_Directions for this task:_ Retrieve every line from the records in which the word "sistema" occurs.

_Record extracts:_

====

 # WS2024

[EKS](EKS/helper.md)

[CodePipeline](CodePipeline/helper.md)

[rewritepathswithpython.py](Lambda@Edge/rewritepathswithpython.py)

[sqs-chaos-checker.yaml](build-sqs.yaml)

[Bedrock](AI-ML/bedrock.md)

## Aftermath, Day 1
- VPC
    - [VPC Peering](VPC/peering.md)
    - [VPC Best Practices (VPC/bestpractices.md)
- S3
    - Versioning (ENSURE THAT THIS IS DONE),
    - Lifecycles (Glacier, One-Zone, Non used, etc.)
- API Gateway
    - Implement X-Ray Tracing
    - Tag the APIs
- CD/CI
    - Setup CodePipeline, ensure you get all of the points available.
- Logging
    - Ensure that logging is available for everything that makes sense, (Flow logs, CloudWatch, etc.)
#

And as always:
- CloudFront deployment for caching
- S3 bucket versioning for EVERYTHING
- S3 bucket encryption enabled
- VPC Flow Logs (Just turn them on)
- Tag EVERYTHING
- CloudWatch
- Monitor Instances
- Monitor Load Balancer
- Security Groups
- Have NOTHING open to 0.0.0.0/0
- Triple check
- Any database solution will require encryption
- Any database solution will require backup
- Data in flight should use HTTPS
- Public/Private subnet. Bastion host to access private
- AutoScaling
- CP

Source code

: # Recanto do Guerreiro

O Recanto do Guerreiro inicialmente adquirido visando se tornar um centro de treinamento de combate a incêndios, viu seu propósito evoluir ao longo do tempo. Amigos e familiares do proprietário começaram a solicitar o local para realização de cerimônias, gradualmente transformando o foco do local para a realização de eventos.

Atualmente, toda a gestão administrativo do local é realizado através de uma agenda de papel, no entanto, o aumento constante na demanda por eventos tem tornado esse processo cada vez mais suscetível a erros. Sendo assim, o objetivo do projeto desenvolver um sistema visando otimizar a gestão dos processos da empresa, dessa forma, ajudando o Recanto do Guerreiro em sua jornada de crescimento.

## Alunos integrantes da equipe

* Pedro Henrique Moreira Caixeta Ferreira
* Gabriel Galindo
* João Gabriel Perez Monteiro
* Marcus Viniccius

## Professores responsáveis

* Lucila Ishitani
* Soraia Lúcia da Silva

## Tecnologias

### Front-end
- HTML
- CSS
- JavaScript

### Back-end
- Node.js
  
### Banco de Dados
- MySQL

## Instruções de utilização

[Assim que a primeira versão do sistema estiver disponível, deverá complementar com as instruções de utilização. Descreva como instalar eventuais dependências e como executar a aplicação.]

====

_Solution:_
Atualmente, toda a gestão administrativo do local é realizado através de uma agenda de papel, no entanto, o aumento constante na demanda por eventos tem tornado esse processo cada vez mais suscetível a erros. Sendo assim, o objetivo do projeto desenvolver um sistema visando otimizar a gestão dos processos da empresa, dessa forma, ajudando o Recanto do Guerreiro em sua jornada de crescimento.
[Assim que a primeira versão do sistema estiver disponível, deverá complementar com as instruções de utilização. Descreva como instalar eventuais dependências e como executar a aplicação.]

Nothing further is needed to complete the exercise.